Сыновья Никиты Романовича недоумевали, почто отец дал согласие на брак, но даже они не ведали того, что и сватовство это было подстроено обоюдно, как Годуновыми, так и самим Никитой Романовичем.
Меж тем завершились переговоры со Швецией, и десятого августа было подписано Плюсское перемирие, которое, однако, так и не решило территориальных претензий Москвы. До лета 1586 года (именно тогда должен был быть подписан мирный договор) за Швецией оставались Копорье, Корела, Ям, Ивангород и их обширные уезды. Перемирие это было шатким и носило временный характер — обеим державам нужна была длительная передышка. Тотчас началась переброска всех войск на южные границы, и Никита Романович принимал в этом деятельное участие. Одновременно с этим готовился он к свадьбе дочери Ирины…
И вот наконец молодые сидят за богатым свадебным столом, осыпаемые хмелем, все в парче и бархате. Оба еще совсем дети, и они, не притрагиваясь к еде, застенчиво поглядывают друг на друга, краснея и улыбаясь. От обилия гостей, разодетых в пестрые многоцветные одежи, и здравниц весь богатый терем Захарьиных ходит ходуном.
Федор Никитич сидит неподалеку от стола молодых, глядит в пылающие счастьем и жадным ожиданием чего-то чудесного очи младшей сестры, невольно вспоминает, как ее, еще совсем девчонку, таскал на плечах, пугал, изображая бодающегося быка. А теперь невеста! После он долго ревниво изучал жениха — пухлощекого безусого мальчишку, который и моложе своей невесты выглядит! А вот поодаль сидит и его отец, окольничий Иван Васильевич Годунов, такой же одутловатый, нос картошкой, весь красный от меда, смеется так что все тело жиром трясется. А вот сидят Дмитрий и Борис Годуновы. Но они суровы, непроницаемы, о чем-то непринужденно с масками любезности на лицах беседуют с прочими гостями.
— Чего ты такой смурной, Федя,? — шепнул ему на ухо брат Александр. — Чай, не на похоронах! Сестру замуж отдаем.
Федор хотел было ответить, но осекся и, махнув рукой, потянулся за чаркой.
Когда молодые рука об руку ушли в уготовленную для них горницу, гости продолжили веселое застолье, а Никита Романович, натянуто улыбаясь, вышел из-за стола и двинулся по лестнице наверх, видать, к себе в покой, где занимался хозяйственными делами.
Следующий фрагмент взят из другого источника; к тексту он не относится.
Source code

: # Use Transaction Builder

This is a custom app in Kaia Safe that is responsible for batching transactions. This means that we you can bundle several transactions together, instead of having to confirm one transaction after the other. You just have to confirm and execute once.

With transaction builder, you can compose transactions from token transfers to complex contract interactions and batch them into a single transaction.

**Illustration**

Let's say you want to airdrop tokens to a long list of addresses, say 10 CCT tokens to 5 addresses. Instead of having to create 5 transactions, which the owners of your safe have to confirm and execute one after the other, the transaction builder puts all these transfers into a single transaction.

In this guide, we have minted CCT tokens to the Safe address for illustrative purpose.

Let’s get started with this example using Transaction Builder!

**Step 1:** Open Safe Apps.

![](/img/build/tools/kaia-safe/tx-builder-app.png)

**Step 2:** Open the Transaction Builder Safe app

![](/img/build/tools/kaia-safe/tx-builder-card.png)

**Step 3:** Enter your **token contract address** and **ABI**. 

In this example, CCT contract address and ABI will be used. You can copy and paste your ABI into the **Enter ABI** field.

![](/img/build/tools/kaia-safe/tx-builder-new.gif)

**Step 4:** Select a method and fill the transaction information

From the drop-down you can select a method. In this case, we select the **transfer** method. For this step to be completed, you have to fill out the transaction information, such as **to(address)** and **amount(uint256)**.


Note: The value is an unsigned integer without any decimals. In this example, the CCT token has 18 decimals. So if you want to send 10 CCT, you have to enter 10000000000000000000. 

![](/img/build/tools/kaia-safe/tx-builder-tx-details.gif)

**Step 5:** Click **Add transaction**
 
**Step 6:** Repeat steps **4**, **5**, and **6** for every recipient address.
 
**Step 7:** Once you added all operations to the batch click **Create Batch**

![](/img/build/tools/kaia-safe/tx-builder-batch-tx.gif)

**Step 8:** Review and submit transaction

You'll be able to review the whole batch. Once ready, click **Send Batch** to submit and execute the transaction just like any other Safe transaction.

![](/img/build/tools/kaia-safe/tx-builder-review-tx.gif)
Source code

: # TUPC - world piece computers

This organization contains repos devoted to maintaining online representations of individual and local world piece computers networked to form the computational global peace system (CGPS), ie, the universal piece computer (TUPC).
Федор, откинув на стол рушник, бросился следом за ним.
И там, за кованой дверью, в полутемной горнице, где отдаленно слышался шум свадебного гуляния и песни, Никита Романович сидел за письменным столом один, в тишине. Свечи он не зажигал, и его лик слабо освещал льющийся из окна свет луны.
— Садись, сын, — пригласил он Федора к себе. Тот уселся напротив отца.
— Вижу, ты о многом хочешь меня спросить. Спрашивай, — молвил Никита Романович, укладывая руки на резные подлокотники кресла.
— Почто согласие дал на брак с Годуновыми? Разве не первые они нам враги? — спросил тихо Федор.
— Теперь нет. Враги нам ни к чему. А вот верные друзья надобны. Ныне с Годуновыми мы родни и действовать будем заодно.
Федор, вперив в отца пристальный взгляд, молчал, не зная, что ответить.
— Нагие с их новорожденным Дмитрием куда более опасны, чем Годуновы. Вот кого первым делом следует отослать прочь из Москвы, — продолжал боярин.
— Не доверяю я им, отец. Что, ежели после смерти государя Годуновы падут? Ведь есть Мстиславские, есть Шуйские… Разве позволят они Годуновым взять над собой верх? Ты, батюшка, все ли верно просчитал?
— Верно или нет — время покажет. Но враждовать с Годуновыми нам не след, — заключил Никита Романович. — Одно могу сказать точно — Борис дюже силен! Придется постараться Мстиславским и Шуйским, дабы его скинуть! Держись подле него, сын, во всем помогай ему и братьев на то наставляй.
— Так ли Борис честен с тобой, как ты ему доверяешь? — съязвил Федор, отвернувшись.
— И того до конца не ведаю, но знаю одно — Богдан Вельский к нему в друзья подбивается.
Сказал и замолчал тут же, а Федор даже на мгновение подумал, что сие ему послышалось, и, тряхнув головой, вопросил с удивлением:
— Ты и Богдашке теперь доверять будешь так же?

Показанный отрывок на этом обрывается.